_What this task involves_
Each entry must be reproduced precisely as it stands.

_Supplied data_
= = = =
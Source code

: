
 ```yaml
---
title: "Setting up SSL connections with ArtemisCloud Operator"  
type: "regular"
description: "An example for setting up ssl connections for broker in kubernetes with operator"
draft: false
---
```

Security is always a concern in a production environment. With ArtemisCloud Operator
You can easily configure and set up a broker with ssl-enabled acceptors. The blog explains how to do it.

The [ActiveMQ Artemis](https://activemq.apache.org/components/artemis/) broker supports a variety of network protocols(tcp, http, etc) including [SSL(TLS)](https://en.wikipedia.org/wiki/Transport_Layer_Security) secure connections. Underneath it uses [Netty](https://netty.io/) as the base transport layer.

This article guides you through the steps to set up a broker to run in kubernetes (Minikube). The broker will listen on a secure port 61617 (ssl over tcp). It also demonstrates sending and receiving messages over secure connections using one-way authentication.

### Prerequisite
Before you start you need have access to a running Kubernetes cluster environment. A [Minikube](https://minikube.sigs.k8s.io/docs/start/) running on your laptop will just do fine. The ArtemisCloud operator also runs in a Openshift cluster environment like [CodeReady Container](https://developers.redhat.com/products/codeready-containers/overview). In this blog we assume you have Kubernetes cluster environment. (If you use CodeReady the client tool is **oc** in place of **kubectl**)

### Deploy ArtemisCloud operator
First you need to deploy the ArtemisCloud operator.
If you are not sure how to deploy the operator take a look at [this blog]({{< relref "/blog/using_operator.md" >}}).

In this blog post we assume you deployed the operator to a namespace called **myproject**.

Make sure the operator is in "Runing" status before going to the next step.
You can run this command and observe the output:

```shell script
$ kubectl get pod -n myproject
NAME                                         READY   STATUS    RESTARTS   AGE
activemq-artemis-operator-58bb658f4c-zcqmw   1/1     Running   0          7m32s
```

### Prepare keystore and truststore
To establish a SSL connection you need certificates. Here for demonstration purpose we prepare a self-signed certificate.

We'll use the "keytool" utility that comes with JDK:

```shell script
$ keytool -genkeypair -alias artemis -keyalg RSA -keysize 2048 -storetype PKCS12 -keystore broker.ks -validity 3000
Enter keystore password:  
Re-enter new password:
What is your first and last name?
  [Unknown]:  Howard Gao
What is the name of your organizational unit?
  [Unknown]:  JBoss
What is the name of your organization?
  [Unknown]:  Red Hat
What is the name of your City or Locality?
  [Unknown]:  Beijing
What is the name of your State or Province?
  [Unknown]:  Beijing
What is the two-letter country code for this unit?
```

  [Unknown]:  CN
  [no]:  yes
= = = =
_Response box_
Source code

:
 ```yaml
---
title: "Setting up SSL connections with ArtemisCloud Operator"  
type: "regular"
description: "An example for setting up ssl connections for broker in kubernetes with operator"
draft: false
---
```

Security is always a concern in a production environment. With ArtemisCloud Operator
You can easily configure and set up a broker with ssl-enabled acceptors. The blog explains how to do it.

The [ActiveMQ Artemis](https://activemq.apache.org/components/artemis/) broker supports a variety of network protocols(tcp, http, etc) including [SSL(TLS)](https://en.wikipedia.org/wiki/Transport_Layer_Security) secure connections. Underneath it uses [Netty](https://netty.io/) as the base transport layer.

This article guides you through the steps to set up a broker to run in kubernetes (Minikube). The broker will listen on a secure port 61617 (ssl over tcp). It also demonstrates sending and receiving messages over secure connections using one-way authentication.

### Prerequisite
Before you start you need have access to a running Kubernetes cluster environment. A [Minikube](https://minikube.sigs.k8s.io/docs/start/) running on your laptop will just do fine. The ArtemisCloud operator also runs in a Openshift cluster environment like [CodeReady Container](https://developers.redhat.com/products/codeready-containers/overview). In this blog we assume you have Kubernetes cluster environment. (If you use CodeReady the client tool is **oc** in place of **kubectl**)

### Deploy ArtemisCloud operator
First you need to deploy the ArtemisCloud operator.
If you are not sure how to deploy the operator take a look at [this blog]({{< relref "/blog/using_operator.md" >}}).

In this blog post we assume you deployed the operator to a namespace called **myproject**.

Make sure the operator is in "Runing" status before going to the next step.
You can run this command and observe the output:

```shell script
$ kubectl get pod -n myproject
NAME                                         READY   STATUS    RESTARTS   AGE
activemq-artemis-operator-58bb658f4c-zcqmw   1/1     Running   0          7m32s
```

### Prepare keystore and truststore
To establish a SSL connection you need certificates. Here for demonstration purpose we prepare a self-signed certificate.

We'll use the "keytool" utility that comes with JDK:

```shell script
$ keytool -genkeypair -alias artemis -keyalg RSA -keysize 2048 -storetype PKCS12 -keystore broker.ks -validity 3000
Enter keystore password:  
Re-enter new password:
What is your first and last name?
  [Unknown]:  Howard Gao
What is the name of your organizational unit?
  [Unknown]:  JBoss
What is the name of your organization?
  [Unknown]:  Red Hat
What is the name of your City or Locality?
  [Unknown]:  Beijing
What is the name of your State or Province?
  [Unknown]:  Beijing
What is the two-letter country code for this unit?
```

  [Unknown]:  CN
  [no]:  yes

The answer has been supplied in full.